Work to be completed — Only the number is wanted: how many lines below include "MySQL"?

[Source records]
[Start of Attachment]
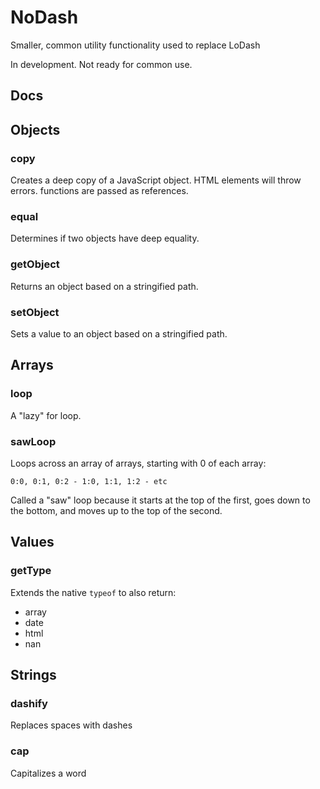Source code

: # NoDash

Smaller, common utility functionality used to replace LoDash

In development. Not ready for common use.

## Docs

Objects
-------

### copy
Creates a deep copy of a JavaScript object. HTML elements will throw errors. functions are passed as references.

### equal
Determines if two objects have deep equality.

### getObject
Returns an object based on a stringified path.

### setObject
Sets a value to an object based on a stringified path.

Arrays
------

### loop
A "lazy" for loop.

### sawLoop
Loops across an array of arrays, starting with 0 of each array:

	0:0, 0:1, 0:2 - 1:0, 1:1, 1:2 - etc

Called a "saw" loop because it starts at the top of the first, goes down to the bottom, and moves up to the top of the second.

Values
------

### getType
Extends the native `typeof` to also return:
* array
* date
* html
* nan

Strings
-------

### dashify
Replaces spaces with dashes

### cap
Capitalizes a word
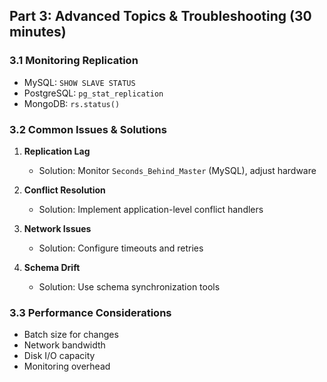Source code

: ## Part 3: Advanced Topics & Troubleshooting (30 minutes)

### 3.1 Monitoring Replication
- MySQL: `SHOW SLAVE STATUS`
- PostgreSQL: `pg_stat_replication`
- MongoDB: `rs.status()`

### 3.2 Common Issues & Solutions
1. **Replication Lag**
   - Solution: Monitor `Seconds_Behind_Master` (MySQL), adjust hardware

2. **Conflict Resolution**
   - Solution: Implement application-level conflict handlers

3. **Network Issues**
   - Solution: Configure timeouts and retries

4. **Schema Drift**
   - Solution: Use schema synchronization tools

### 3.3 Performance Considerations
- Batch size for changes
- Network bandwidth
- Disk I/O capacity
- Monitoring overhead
[End of Attachment]
[Start of Attachment]
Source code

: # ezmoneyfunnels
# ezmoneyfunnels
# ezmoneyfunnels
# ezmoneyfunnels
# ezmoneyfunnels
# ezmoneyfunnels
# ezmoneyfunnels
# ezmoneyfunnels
[End of Attachment]
[Start of Attachment]
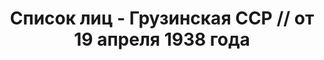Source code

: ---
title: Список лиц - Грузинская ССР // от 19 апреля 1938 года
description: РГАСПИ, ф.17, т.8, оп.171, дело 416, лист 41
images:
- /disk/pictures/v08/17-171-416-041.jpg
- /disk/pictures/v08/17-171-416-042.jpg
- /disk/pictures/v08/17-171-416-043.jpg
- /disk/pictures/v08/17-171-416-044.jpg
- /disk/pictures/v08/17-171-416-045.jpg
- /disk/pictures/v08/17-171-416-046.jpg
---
[End of Attachment]
Written solution — 2